Por H.L.M. Lee – Actualizado el 24 de marzo de 2022
En un circuito en serie, los componentes están dispuestos uno tras otro, formando un único camino cerrado para la corriente. La batería alimenta el bucle, obligando a que la misma corriente fluya a través de cada resistencia. Piensa en la batería como una bomba de agua, la corriente como agua y las resistencias como casas seguidas:el agua debe pasar por cada casa secuencialmente antes de regresar a la bomba.
La ley de Ohm vincula voltaje, corriente y resistencia:
\(V =IR\)
donde V es el voltaje a través de una resistencia, I es la corriente que lo atraviesa, y R es la resistencia. En serie, debido a que la corriente es idéntica para cada elemento, la caída de voltaje en cada resistencia depende únicamente de su resistencia.
Un circuito paralelo conecta componentes como los peldaños de una escalera. Cada dispositivo se encuentra en su propia rama del suministro, por lo que aparece el mismo voltaje en cada resistencia, pero cada uno puede consumir una cantidad diferente de corriente según su resistencia. La ley de Ohm para la corriente se expresa como I =V/R .
Para una disposición en serie de resistencias R1 , R2 , R3 , …, la resistencia equivalente es la suma simple:
\(R_s =R_1 + R_2 + R_3 + …\)
Agregar una resistencia a un circuito en serie siempre aumenta la resistencia general.
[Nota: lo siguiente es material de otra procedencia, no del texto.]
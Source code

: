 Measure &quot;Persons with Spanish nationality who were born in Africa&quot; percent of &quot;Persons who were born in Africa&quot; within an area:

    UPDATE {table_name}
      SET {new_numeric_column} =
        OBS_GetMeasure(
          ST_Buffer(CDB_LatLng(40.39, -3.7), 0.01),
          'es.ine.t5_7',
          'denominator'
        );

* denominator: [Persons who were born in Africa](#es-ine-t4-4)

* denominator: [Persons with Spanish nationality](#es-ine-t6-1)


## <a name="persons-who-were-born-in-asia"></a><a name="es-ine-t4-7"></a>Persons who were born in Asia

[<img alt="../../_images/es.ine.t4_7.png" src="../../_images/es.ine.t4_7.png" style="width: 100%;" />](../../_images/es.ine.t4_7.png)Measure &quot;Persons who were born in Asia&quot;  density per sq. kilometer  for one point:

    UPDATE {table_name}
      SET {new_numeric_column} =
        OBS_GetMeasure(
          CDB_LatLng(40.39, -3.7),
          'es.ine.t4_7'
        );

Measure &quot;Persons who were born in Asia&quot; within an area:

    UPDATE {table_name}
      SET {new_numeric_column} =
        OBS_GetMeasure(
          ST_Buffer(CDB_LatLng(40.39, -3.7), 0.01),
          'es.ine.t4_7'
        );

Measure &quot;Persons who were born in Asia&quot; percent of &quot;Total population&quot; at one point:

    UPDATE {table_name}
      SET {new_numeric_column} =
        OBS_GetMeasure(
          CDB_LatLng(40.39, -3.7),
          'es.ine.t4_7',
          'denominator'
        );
Por el contrario, las resistencias en paralelo actúan como una sola resistencia cuya resistencia equivalente se encuentra usando:
\(\frac{1}{R_p} =\frac{1}{R_1} + \frac{1}{R_2} + \frac{1}{R_3} + …\)
Agregar una resistencia en paralelo siempre reduce la resistencia total, un hecho que respalda muchas ventajas y desventajas prácticas de esta topología.
Afortunadamente, los dispositivos de protección como los fusibles se colocan en serie con el cableado. En caso de cortocircuito, el fusible se funde, rompiendo el circuito y evitando daños.